Die Verträge, insbesondere der Vertrag über die Europäische Union und der Vertrag über die Arbeitsweise der Europäischen Union, sind die Eckpfeiler der institutionellen Struktur der Europäischen Union. Sie bieten einen rechtlichen Rahmen, der die Struktur, die Politik und die Funktionen der politischen Einheit umreißt. Es gibt zwei Möglichkeiten, das bestehende System zu ändern: 1) durch das ordentliche Verfahren und 2) durch das vereinfachte Verfahren.

Das ordentliche Revisionsverfahren

Das ordentliche Revisionsverfahren betrifft wesentliche Änderungen der EU-Verträge, wie z. B. die Erweiterung oder Einschränkung der rechtlichen Befugnisse der EU. Das Verfahren läuft wie folgt ab:

Vereinfachtes Verfahren

Im vereinfachten Verfahren können Änderungen auch durch einen einstimmigen Beschluss des Europäischen Rates vorgenommen werden, ohne dass ein Konvent oder eine Regierungskonferenz erforderlich ist. Das vereinfachte Verfahren kann jedoch nicht für die Ausarbeitung eines völlig neuen Vertrags genutzt werden.
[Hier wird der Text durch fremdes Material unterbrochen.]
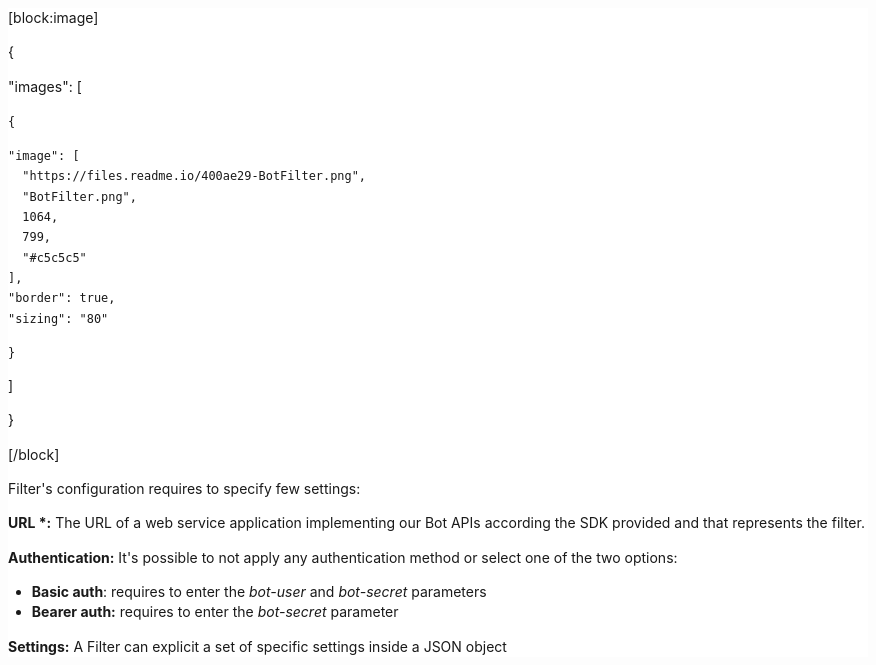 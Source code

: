   \[block:image\]

  {

  "images": \[

    {

  ```text
  "image": [
    "https://files.readme.io/400ae29-BotFilter.png",
    "BotFilter.png",
    1064,
    799,
    "#c5c5c5"
  ],
  "border": true,
  "sizing": "80"
  ```

    }

  \]

  }

  \[/block\]

  Filter's configuration requires to specify few settings:

**URL \*:** The URL of a web service application implementing our Bot APIs according the SDK provided and that represents the filter.

**Authentication:** It's possible to not apply any authentication method or select one of the two options:

* **Basic auth**: requires to enter the _bot-user_ and _bot-secret_ parameters
* **Bearer auth:** requires to enter the _bot-secret_ parameter

**Settings:** A Filter can explicit a set of specific settings inside a JSON object

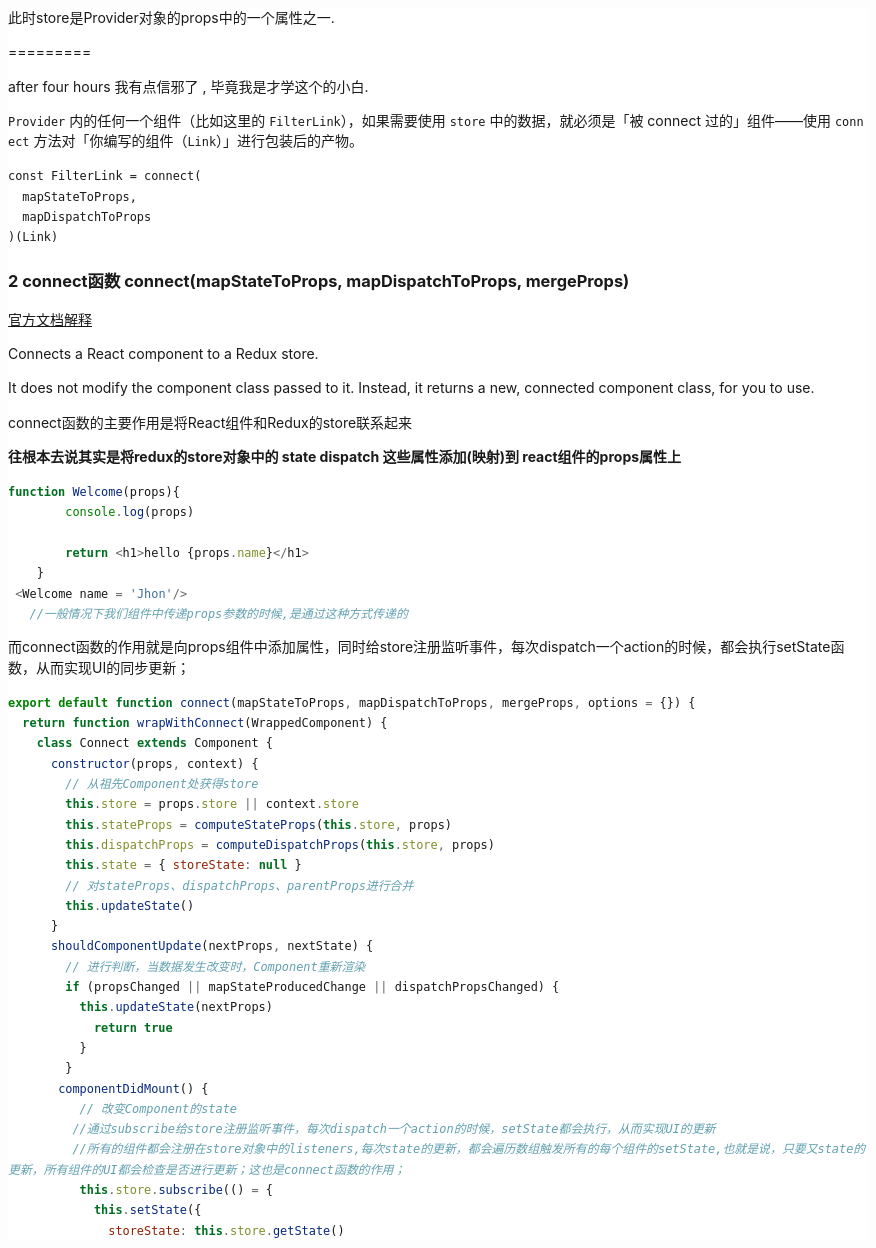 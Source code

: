 此时store是Provider对象的props中的一个属性之一.

=========

after four hours  我有点信邪了  , 毕竟我是才学这个的小白.

`Provider` 内的任何一个组件（比如这里的 `FilterLink`），如果需要使用 `store` 中的数据，就必须是「被 connect 过的」组件——使用 `connect` 方法对「你编写的组件（`Link`）」进行包装后的产物。

```
const FilterLink = connect(
  mapStateToProps,
  mapDispatchToProps
)(Link)
```

### 2  connect函数   connect(mapStateToProps, mapDispatchToProps, mergeProps)

[官方文档解释](https://github.com/jimwmg/react-redux/blob/master/docs/api.md)

Connects a React component to a Redux store.

It does not modify the component class passed to it. Instead, it returns a new, connected component class, for you to use.

connect函数的主要作用是将React组件和Redux的store联系起来

**往根本去说其实是将redux的store对象中的 state  dispatch 这些属性添加(映射)到 react组件的props属性上**

```javascript
function Welcome(props){
        console.log(props)

        return <h1>hello {props.name}</h1>
    }
 <Welcome name = 'Jhon'/> 
   //一般情况下我们组件中传递props参数的时候,是通过这种方式传递的 
```

而connect函数的作用就是向props组件中添加属性，同时给store注册监听事件，每次dispatch一个action的时候，都会执行setState函数，从而实现UI的同步更新；

```javascript
export default function connect(mapStateToProps, mapDispatchToProps, mergeProps, options = {}) {
  return function wrapWithConnect(WrappedComponent) {
    class Connect extends Component {
      constructor(props, context) {
        // 从祖先Component处获得store
        this.store = props.store || context.store
        this.stateProps = computeStateProps(this.store, props)
        this.dispatchProps = computeDispatchProps(this.store, props)
        this.state = { storeState: null }
        // 对stateProps、dispatchProps、parentProps进行合并
        this.updateState()
      }
      shouldComponentUpdate(nextProps, nextState) {
        // 进行判断，当数据发生改变时，Component重新渲染
        if (propsChanged || mapStateProducedChange || dispatchPropsChanged) {
          this.updateState(nextProps)
            return true
          }
        }
       componentDidMount() {
          // 改变Component的state
         //通过subscribe给store注册监听事件，每次dispatch一个action的时候，setState都会执行，从而实现UI的更新
         //所有的组件都会注册在store对象中的listeners,每次state的更新，都会遍历数组触发所有的每个组件的setState,也就是说，只要又state的更新，所有组件的UI都会检查是否进行更新；这也是connect函数的作用；
          this.store.subscribe(() = {
            this.setState({
              storeState: this.store.getState()
``` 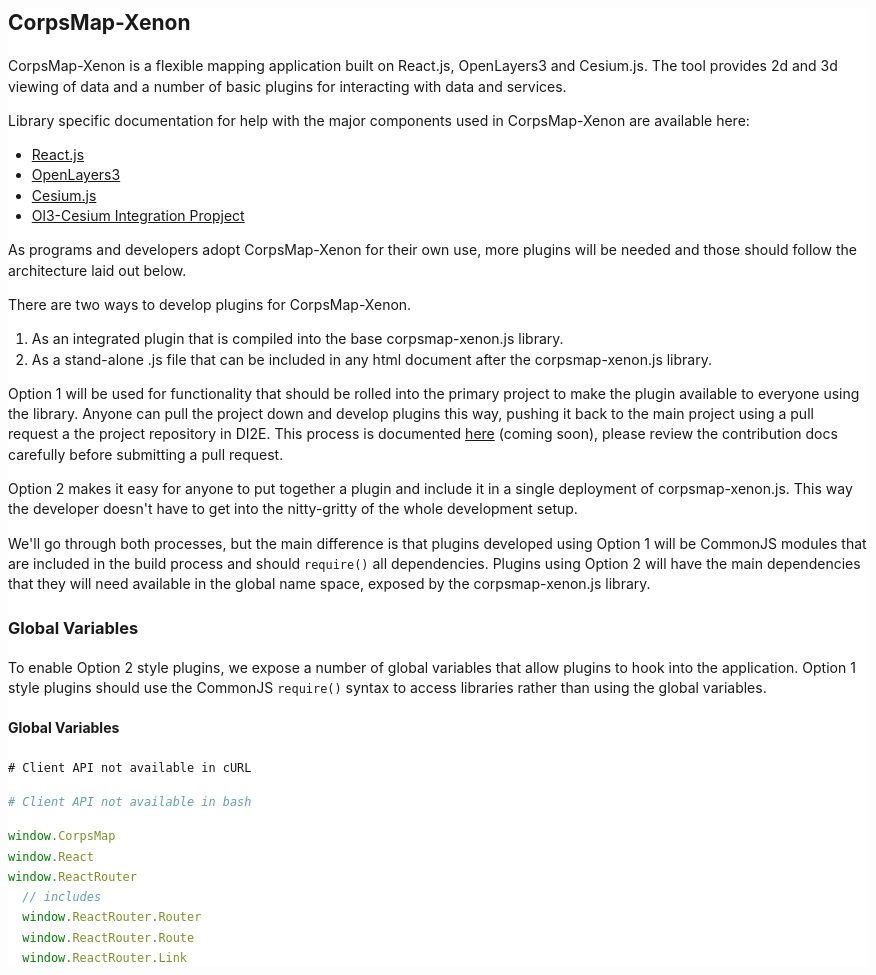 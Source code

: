 ## CorpsMap-Xenon

CorpsMap-Xenon is a flexible mapping application built on React.js, OpenLayers3 and Cesium.js.  The tool provides 2d and 3d viewing of data and a number of basic plugins for interacting with data and services.

Library specific documentation for help with the major components used in CorpsMap-Xenon are available here:

* [React.js](https://facebook.github.io/react/)
* [OpenLayers3](http://openlayers.org/)
* [Cesium.js](https://cesiumjs.org/)
* [Ol3-Cesium Integration Propject](http://openlayers.org/ol3-cesium/)

As programs and developers adopt CorpsMap-Xenon for their own use, more plugins will be needed and those should follow the architecture laid out below.

There are two ways to develop plugins for CorpsMap-Xenon.

1. As an integrated plugin that is compiled into the base corpsmap-xenon.js library.
2. As a stand-alone .js file that can be included in any html document after the corpsmap-xenon.js library.

Option 1 will be used for functionality that should be rolled into the primary project to make the plugin available to everyone using the library.  Anyone can pull the project down and develop plugins this way, pushing it back to the main project using a pull request a the project repository in DI2E.  This process is documented [here]() (coming soon), please review the contribution docs carefully before submitting a pull request.

Option 2 makes it easy for anyone to put together a plugin and include it in a single deployment of corpsmap-xenon.js.  This way the developer doesn't have to get into the nitty-gritty of the whole development setup.

We'll go through both processes, but the main difference is that plugins developed using Option 1 will be CommonJS modules that are included in the build process and should `require()` all dependencies.  Plugins using Option 2 will have the main dependencies that they will need available in the global name space, exposed by the corpsmap-xenon.js library.

### Global Variables

To enable Option 2 style plugins, we expose a number of global variables that allow plugins to hook into the application.  Option 1 style plugins should use the CommonJS `require()` syntax to access libraries rather than using the global variables.

#### Global Variables

```curl
# Client API not available in cURL
```

```bash
# Client API not available in bash
```

```javascript
window.CorpsMap
window.React
window.ReactRouter
  // includes
  window.ReactRouter.Router
  window.ReactRouter.Route
  window.ReactRouter.Link
```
Es ist wichtig zu beachten, dass für Änderungen, die im Rahmen dieses Verfahrens vorgenommen werden, nach wie vor die Zustimmung jedes einzelnen Mitgliedstaats erforderlich ist.

Reform des bestehenden Rahmens

Einige Mitgliedstaaten und auch die EU-Kommission sind der Meinung, dass es außerhalb dieser beiden Verfahren Möglichkeiten gibt, die Europäische Union innerhalb der bereits bestehenden Strukturen zu reformieren. Sie glauben, dass eine Vertragsänderung in einigen Fällen nicht erforderlich ist, und dass Mechanismen wie die sog. Passerelle-Klauseln als Umgehung einer Vertragsänderung funktionieren können. Durch diese Passerelle-Klauseln kann die Beschlussfassung in bestimmten Bereichen von der Einstimmigkeit auf die qualifizierte Mehrheit umgestellt werden, ohne dass der vertragliche Rahmen geändert wird.

In den vergangenen dreizehn Jahren hat sich eine mögliche Vertragsänderung nicht wirklich zu mehr als Überlegungen entwickelt. Aufgrund der zahlreichen institutionellen Zwänge, der Vielzahl der Akteure und ihrer unterschiedlichen Interessen ist eine Einigung auf eine gemeinsame Änderung eine unglaublich schwierige Aufgabe. Das wichtigste Gremium für einen möglichen Wandel ist zweifellos der Europäische Rat. Hier müssen sich die Staats- und Regierungschef*innen der 27 Mitgliedstaaten voll und ganz für den neuen Vertrag einsetzen, was im Moment sehr unwahrscheinlich erscheint. Eines ist sicher: Selbst wenn alle Parteien den Wandel unterstützen, wird es mehrere Jahre dauern, ihn zu entwickeln und umzusetzen.